Your goal:
Search the records for the string "Hydrology" and copy every line in which it appears.

Input material:

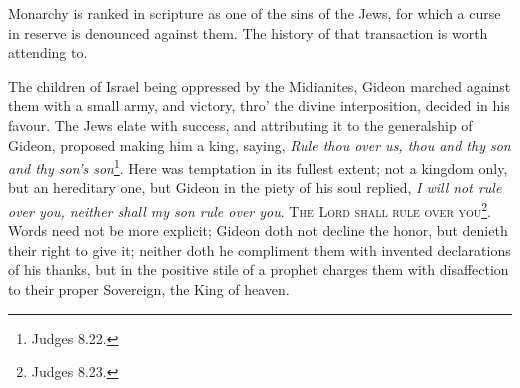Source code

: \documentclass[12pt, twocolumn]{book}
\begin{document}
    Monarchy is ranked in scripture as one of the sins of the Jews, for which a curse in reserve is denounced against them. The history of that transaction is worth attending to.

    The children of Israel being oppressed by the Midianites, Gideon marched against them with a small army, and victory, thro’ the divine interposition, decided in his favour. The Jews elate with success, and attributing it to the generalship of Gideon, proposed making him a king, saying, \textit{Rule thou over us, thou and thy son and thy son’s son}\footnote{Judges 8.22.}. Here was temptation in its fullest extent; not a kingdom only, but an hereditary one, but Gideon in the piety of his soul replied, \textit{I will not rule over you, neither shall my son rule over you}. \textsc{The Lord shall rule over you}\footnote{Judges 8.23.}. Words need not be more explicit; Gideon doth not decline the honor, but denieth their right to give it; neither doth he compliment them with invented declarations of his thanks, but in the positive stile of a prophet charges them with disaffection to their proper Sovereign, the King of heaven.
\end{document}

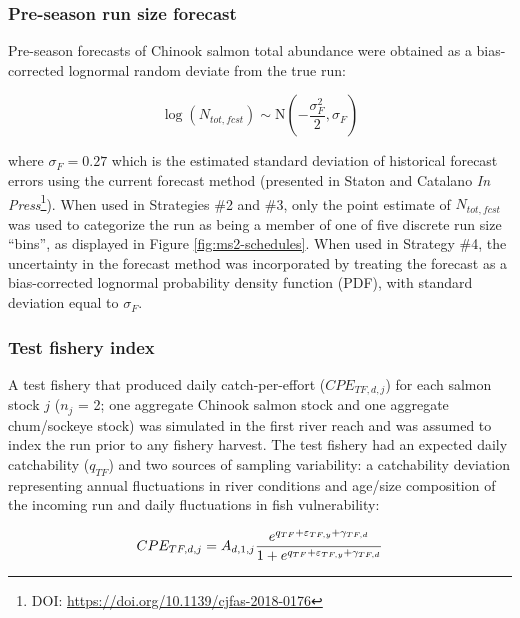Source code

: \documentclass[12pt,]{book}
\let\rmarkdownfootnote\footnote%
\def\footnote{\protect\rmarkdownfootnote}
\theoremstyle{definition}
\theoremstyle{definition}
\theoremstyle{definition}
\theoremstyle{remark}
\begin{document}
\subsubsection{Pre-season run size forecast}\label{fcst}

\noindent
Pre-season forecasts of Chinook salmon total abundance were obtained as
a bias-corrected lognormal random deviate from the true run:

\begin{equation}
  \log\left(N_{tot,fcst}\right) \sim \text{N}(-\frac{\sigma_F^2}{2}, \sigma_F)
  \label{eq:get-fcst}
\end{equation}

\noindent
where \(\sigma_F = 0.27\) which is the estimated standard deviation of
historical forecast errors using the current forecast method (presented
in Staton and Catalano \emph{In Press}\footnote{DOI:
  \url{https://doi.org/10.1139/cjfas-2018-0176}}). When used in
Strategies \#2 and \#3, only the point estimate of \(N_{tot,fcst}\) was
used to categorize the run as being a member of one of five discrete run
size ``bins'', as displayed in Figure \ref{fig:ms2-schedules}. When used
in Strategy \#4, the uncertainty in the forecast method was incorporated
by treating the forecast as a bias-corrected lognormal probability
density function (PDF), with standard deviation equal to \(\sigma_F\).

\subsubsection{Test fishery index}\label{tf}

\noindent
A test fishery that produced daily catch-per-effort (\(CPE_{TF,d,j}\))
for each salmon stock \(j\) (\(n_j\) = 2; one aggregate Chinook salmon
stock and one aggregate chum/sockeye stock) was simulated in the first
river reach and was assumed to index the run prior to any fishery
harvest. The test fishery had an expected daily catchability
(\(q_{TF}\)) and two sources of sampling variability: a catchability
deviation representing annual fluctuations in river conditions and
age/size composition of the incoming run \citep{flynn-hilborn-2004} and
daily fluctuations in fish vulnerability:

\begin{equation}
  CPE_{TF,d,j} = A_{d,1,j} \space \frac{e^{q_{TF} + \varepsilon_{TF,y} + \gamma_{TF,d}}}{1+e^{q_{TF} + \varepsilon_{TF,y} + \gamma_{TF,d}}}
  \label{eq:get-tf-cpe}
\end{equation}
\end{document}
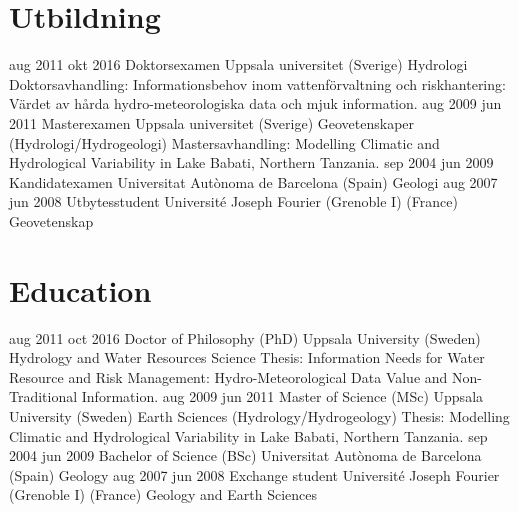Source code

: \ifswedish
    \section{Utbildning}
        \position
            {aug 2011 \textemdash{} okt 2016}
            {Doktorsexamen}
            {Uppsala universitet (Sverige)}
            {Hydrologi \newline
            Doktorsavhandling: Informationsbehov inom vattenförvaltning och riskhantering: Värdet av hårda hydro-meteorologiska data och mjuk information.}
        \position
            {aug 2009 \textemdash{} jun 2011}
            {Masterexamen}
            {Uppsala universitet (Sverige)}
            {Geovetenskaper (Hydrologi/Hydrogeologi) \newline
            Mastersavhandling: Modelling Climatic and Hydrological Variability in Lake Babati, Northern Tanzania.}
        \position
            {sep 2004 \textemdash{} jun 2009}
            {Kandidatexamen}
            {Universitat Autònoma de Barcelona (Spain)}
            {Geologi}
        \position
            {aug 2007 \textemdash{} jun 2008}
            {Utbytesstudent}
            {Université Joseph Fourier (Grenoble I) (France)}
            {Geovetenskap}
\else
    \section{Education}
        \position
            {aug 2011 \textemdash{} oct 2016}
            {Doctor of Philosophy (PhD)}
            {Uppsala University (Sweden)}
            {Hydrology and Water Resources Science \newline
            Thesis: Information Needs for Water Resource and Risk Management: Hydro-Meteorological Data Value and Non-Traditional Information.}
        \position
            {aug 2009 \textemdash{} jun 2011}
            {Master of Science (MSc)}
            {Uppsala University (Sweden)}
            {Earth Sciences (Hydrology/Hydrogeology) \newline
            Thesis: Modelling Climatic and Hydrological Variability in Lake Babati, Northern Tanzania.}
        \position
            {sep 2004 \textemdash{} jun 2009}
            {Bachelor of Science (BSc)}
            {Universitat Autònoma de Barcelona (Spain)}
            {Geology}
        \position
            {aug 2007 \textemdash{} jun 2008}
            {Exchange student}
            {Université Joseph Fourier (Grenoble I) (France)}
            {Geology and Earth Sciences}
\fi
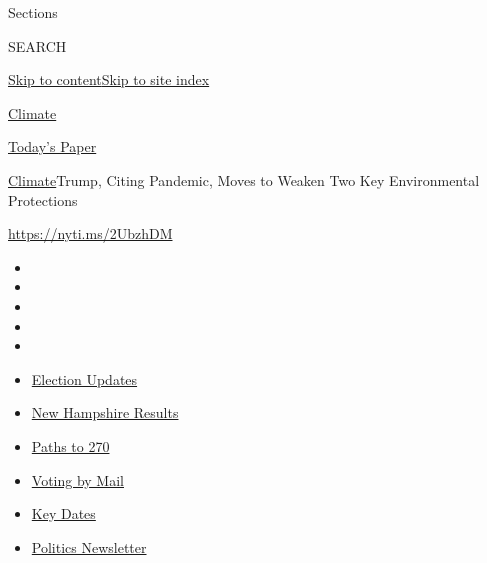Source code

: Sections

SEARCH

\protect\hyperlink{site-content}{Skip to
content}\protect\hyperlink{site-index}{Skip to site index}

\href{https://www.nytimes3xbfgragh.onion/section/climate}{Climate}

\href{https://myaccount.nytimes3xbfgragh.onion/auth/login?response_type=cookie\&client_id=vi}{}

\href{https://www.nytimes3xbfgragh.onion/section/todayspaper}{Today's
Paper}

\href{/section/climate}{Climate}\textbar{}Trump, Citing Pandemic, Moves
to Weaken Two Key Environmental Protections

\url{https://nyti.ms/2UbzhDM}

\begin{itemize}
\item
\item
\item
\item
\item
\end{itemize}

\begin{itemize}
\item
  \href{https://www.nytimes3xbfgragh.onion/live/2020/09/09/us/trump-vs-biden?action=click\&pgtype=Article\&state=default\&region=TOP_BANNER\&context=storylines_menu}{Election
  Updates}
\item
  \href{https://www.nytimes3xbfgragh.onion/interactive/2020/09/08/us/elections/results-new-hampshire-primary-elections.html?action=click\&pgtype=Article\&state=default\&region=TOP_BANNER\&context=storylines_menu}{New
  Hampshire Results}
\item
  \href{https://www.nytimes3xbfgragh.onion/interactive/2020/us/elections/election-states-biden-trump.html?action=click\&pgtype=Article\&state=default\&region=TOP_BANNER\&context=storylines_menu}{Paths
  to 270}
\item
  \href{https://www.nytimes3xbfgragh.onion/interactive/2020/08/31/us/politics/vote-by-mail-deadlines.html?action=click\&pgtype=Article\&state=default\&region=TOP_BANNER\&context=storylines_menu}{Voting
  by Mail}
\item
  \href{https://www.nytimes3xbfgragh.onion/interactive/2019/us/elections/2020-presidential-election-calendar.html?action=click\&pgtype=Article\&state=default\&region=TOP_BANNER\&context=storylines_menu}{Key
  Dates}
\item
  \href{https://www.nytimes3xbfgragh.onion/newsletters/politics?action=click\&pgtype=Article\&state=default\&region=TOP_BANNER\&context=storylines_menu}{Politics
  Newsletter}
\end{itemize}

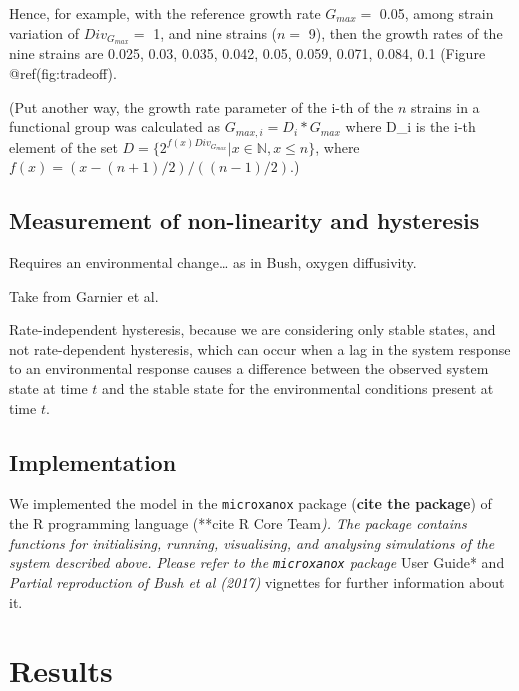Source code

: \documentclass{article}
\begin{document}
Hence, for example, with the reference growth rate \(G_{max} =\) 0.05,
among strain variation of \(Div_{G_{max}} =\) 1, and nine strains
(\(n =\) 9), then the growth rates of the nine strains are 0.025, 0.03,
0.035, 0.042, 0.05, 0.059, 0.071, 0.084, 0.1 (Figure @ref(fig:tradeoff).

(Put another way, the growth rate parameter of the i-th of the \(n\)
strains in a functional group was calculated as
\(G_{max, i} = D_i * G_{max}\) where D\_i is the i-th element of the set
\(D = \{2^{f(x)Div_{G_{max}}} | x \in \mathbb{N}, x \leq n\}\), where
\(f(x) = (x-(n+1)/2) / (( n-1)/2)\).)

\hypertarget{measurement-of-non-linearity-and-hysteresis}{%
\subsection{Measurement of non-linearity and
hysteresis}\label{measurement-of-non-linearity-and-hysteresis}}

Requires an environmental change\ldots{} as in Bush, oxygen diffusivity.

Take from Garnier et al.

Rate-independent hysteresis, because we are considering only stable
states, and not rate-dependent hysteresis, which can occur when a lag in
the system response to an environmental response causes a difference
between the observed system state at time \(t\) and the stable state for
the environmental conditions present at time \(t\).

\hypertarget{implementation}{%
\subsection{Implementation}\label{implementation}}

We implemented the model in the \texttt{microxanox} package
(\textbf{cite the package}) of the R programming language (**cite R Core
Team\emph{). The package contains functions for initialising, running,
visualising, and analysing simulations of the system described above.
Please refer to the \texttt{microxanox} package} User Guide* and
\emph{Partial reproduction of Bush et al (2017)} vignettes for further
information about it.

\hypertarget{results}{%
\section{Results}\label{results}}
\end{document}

Worked solution:
            {Hydrology and Water Resources Science \newline
            {Earth Sciences (Hydrology/Hydrogeology) \newline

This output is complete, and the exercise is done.